To get a clear insight on how tasks are created and scheduled, we must understand how execution model works in Spark. Shortly speaking, an application in spark is executed in three steps :

  1. Create RDD graph

  2. Create execution plan according to the RDD graph. Stages are created in this step

  3. Generate tasks based on the plan and get them scheduled across workers

In your word-count example, the RDD graph is rather simple, it's something as follows :

file -> lines -> words -> per-word count -> global word count -> output

Based on this graph, two stages are created. The stage creation rule is based on the idea to pipeline as many narrow transformations as possible. In your example, the narrow transformation finishes at per-word count. Therefore, you get two stages

file -> lines -> words -> per-word count

global word count -> output

Once stages are figured out, spark will generate tasks from stages. The first stage will create ShuffleMapTasks and the last stage will create ResultTasks because in the last stage, one action operation is included to produce results.

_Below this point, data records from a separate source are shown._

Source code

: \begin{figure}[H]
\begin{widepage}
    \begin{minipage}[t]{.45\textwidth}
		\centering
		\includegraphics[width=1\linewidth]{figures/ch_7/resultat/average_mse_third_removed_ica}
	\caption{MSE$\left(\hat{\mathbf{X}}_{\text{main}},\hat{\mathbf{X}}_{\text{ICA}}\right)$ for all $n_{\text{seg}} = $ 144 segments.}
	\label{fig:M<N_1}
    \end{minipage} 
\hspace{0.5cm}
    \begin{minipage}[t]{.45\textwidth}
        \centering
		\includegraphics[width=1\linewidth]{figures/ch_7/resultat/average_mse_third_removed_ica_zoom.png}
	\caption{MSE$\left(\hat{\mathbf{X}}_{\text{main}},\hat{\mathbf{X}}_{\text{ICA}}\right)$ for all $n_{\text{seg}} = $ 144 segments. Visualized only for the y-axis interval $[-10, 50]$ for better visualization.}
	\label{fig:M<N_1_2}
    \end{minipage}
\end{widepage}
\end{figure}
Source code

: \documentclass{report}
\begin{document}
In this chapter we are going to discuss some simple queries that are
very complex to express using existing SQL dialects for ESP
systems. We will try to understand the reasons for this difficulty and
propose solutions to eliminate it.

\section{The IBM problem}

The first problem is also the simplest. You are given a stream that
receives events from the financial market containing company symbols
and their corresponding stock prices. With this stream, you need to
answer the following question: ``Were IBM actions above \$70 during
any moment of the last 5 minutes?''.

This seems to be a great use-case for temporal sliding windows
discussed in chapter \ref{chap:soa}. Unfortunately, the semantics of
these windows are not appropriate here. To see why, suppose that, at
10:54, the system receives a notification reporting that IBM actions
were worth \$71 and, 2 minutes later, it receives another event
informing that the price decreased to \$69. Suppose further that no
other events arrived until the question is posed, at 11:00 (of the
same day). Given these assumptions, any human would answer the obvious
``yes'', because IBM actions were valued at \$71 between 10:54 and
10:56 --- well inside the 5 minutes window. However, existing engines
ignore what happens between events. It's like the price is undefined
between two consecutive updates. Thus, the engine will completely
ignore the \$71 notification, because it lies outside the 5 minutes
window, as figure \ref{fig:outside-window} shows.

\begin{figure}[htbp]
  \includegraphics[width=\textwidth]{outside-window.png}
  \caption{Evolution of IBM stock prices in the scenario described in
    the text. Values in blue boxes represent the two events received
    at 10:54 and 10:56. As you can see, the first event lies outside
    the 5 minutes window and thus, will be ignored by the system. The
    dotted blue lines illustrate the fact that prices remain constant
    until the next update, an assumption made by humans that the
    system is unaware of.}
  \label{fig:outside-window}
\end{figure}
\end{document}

The number of tasks to be generated depends on how your files are distributed. Suppose that you have 3 three different files in three different nodes, the first stage will generate 3 tasks : one task per partition.

Therefore, you should not map your steps to tasks directly. A task belongs to a stage, and is related to a partition.

Usually, the number of tasks ran for a stage is exactly the number of partitions of the final RDD, but since RDDs can be shared (and hence ShuffleMapStages) their number varies depending on the RDD/stage sharing.